» YOUR GOAL
In the listing below, find each line with the string "composition" and return it.

» RECORDS TO USE
•••••

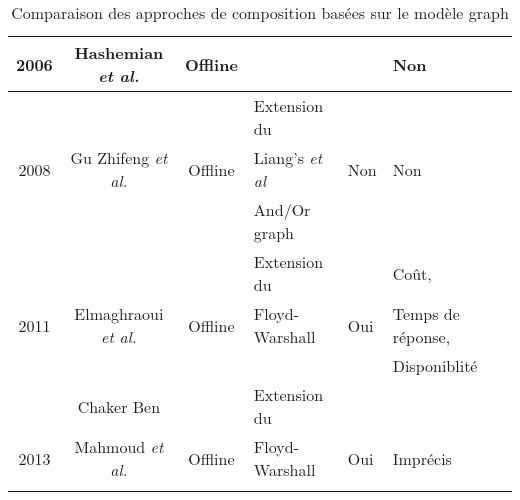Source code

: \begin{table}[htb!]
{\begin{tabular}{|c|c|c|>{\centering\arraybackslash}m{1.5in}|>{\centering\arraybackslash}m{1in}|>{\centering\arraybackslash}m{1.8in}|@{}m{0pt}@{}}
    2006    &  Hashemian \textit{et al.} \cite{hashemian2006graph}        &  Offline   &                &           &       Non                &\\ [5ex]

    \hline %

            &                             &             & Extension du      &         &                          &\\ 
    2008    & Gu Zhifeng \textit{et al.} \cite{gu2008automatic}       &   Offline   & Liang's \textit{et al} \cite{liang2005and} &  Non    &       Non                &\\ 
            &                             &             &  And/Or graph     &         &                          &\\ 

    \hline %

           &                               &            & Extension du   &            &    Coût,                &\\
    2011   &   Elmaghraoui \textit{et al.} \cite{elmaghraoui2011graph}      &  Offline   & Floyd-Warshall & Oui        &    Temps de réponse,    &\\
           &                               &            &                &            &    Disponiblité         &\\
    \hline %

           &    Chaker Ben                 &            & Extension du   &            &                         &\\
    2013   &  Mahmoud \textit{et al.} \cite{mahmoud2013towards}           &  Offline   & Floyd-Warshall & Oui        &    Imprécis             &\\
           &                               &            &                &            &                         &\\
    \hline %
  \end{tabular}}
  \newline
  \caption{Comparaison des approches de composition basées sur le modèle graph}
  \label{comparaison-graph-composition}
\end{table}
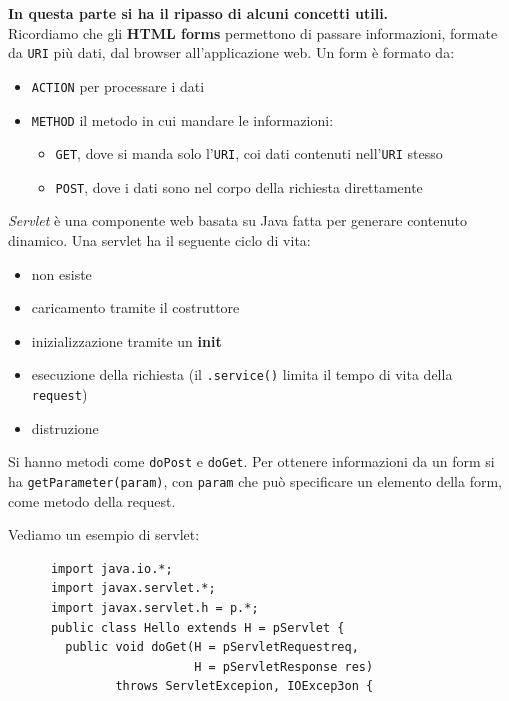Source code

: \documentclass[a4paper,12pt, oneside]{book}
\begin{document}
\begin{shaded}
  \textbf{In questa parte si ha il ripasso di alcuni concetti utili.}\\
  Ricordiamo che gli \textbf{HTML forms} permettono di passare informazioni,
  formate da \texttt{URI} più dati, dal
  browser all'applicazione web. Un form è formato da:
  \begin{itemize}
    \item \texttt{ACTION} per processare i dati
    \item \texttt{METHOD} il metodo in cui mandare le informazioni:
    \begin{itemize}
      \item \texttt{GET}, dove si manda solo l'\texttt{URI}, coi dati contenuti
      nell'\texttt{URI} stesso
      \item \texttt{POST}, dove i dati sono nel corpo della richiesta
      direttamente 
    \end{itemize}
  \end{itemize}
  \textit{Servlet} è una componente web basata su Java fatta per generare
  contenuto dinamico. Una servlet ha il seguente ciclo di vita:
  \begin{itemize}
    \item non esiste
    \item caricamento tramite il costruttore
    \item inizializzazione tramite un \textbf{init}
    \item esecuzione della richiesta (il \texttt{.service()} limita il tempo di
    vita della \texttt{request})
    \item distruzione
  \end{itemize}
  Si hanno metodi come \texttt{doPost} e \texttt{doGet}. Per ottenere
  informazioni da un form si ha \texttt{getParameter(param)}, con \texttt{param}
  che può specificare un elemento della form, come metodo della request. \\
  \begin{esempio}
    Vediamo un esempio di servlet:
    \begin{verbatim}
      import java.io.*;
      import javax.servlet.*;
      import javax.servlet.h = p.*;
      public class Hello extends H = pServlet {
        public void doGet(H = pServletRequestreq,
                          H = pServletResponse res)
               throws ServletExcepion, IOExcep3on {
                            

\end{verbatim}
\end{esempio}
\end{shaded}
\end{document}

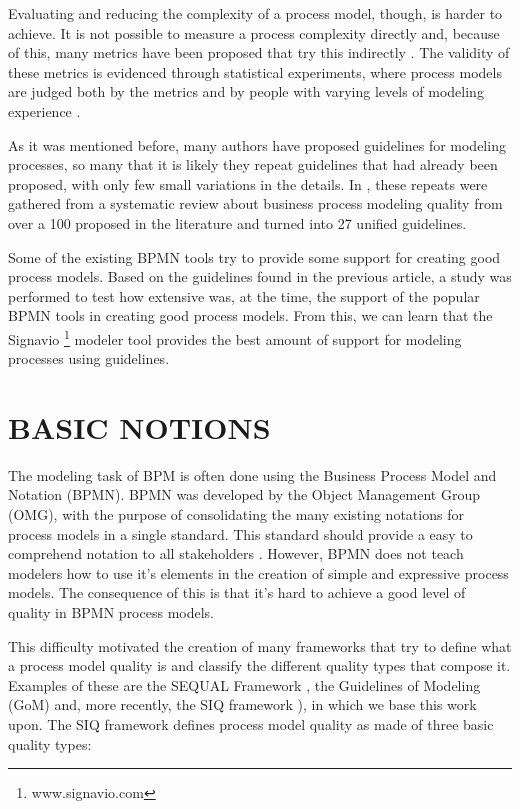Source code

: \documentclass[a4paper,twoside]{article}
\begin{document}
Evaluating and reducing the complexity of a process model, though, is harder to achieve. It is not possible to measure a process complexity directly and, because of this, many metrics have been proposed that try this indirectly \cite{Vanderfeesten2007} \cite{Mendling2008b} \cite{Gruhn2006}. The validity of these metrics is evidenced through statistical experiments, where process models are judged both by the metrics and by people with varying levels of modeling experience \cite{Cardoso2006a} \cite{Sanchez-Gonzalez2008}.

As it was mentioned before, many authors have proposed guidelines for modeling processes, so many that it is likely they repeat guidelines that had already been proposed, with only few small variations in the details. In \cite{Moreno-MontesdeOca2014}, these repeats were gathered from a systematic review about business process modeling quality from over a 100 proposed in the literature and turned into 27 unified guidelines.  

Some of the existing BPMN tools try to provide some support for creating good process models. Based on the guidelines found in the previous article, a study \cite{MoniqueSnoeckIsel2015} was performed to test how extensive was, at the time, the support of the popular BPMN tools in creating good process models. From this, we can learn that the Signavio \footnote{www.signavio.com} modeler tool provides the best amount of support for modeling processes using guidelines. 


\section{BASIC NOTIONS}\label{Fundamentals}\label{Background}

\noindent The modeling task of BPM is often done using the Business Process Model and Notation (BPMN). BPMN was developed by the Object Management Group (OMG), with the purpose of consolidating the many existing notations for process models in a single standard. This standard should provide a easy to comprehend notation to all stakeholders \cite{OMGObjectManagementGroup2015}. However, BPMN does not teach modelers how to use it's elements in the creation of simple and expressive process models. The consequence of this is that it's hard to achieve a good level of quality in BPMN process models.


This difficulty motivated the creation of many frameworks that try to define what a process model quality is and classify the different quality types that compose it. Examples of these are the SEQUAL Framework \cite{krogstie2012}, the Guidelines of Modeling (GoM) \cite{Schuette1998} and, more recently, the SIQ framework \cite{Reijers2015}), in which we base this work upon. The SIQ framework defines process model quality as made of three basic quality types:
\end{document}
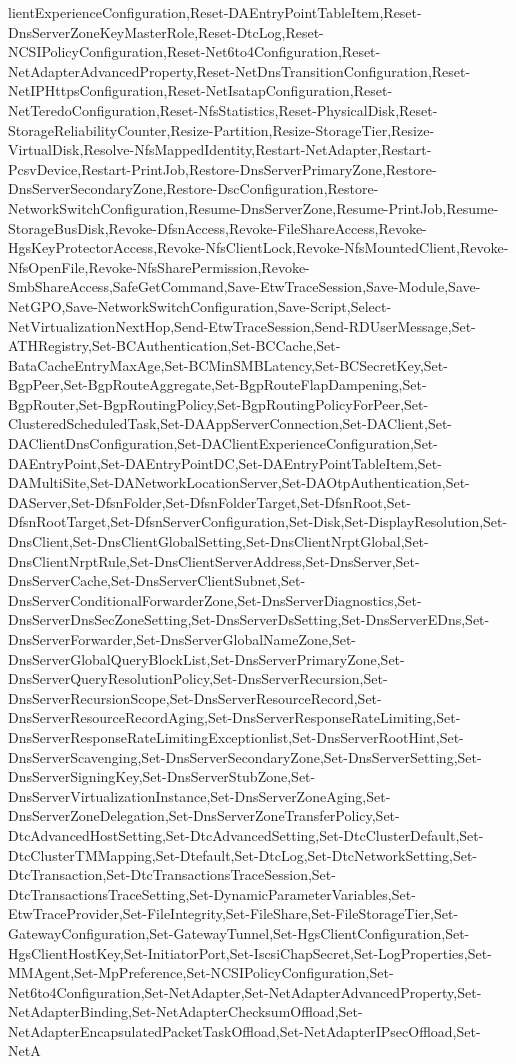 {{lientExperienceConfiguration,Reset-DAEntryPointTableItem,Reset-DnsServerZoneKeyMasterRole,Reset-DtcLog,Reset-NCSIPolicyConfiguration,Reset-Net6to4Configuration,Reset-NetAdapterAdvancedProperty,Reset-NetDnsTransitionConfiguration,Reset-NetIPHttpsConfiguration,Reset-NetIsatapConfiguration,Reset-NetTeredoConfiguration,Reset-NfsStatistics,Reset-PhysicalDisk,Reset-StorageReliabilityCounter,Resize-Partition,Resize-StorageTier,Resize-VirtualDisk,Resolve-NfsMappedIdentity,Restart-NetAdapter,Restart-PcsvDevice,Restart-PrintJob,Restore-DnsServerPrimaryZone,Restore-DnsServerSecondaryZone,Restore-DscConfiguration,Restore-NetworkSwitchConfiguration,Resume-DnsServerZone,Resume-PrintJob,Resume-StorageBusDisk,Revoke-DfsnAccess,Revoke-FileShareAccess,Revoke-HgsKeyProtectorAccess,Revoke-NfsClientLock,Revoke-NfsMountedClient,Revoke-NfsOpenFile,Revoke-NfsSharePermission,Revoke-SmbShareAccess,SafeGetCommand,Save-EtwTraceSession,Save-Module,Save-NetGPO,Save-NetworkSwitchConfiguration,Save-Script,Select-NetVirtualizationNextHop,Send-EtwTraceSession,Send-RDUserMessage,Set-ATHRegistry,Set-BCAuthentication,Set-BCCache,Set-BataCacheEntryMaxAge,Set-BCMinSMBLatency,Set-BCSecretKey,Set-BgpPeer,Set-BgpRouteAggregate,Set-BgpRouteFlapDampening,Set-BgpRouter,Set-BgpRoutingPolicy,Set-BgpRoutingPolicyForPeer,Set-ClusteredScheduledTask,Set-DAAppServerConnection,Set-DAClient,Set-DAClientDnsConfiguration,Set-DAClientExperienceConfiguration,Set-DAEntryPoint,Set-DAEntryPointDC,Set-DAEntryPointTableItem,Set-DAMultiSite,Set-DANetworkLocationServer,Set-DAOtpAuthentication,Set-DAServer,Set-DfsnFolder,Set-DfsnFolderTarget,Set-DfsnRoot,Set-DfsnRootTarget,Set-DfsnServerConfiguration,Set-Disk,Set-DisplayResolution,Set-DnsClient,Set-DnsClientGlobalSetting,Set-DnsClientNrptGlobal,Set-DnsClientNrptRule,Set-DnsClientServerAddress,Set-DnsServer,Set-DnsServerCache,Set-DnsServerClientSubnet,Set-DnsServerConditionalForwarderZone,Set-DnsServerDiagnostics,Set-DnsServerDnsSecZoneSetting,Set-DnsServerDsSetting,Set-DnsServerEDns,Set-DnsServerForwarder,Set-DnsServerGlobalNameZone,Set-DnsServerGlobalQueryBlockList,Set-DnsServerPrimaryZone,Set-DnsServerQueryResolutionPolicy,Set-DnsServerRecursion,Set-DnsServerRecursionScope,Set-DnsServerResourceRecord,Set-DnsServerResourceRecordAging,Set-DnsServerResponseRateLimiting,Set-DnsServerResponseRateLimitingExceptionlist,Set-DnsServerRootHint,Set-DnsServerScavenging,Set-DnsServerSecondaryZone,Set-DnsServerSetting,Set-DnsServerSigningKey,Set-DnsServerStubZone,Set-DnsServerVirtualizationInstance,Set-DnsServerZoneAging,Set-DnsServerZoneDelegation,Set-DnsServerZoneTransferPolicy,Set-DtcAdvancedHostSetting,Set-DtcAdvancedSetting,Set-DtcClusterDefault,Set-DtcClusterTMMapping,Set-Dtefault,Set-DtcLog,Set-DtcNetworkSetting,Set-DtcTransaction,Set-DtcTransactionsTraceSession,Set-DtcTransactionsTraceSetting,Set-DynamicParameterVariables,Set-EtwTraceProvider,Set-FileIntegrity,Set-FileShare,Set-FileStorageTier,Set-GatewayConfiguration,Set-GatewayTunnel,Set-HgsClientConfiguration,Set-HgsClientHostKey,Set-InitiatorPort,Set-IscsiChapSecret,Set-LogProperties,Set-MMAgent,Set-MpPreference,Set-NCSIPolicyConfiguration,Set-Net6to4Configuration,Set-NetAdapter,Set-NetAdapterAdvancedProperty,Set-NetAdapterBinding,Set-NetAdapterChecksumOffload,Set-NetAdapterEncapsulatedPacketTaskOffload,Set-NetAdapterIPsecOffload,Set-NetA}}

•••••

» RESPONSE
  \caption{Comparaison des approches de composition basées sur le modèle graph}
  \label{comparaison-graph-composition}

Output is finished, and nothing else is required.